* [About this exercise]: Exclude every picture and return the remaining entries below verbatim.

* [Material shown]:
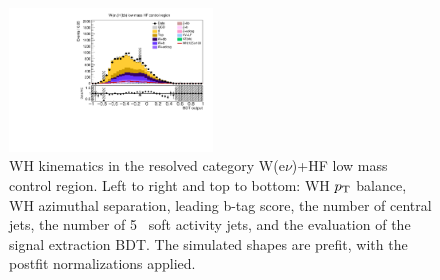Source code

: \begin{figure}[tbp]
\begin{center}
    \includegraphics[width=0.48\textwidth]{figures/wlnhbb2016/resolved/WenWHHeavyFlavorCRLowMass_bdtValue.pdf}
    \caption{WH kinematics in the resolved category W(e$\nu$)+HF low mass control region.
    Left to right and top to bottom: WH $p_{\mathrm{T}}$ balance, WH azimuthal separation, leading b-tag score, the number of central jets,
    the number of 5 \GeV\ soft activity jets, and the evaluation of the signal extraction BDT.
    The simulated shapes are prefit, with the postfit normalizations applied.}
    \label{fig:res_WenHFLowMass_WH}
  \end{center}
\end{figure}
\clearpage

* [Output of the exercise]:
Source code

: \begin{figure}[tbp]
\begin{center}
    \includegraphics[width=0.48\textwidth]{figures/wlnhbb2016/resolved/WenWHHeavyFlavorCRLowMass_bdtValue.pdf}
    \caption{WH kinematics in the resolved category W(e$\nu$)+HF low mass control region.
    Left to right and top to bottom: WH $p_{\mathrm{T}}$ balance, WH azimuthal separation, leading b-tag score, the number of central jets,
    the number of 5 \GeV\ soft activity jets, and the evaluation of the signal extraction BDT.
    The simulated shapes are prefit, with the postfit normalizations applied.}
    \label{fig:res_WenHFLowMass_WH}
  \end{center}
\end{figure}
\clearpage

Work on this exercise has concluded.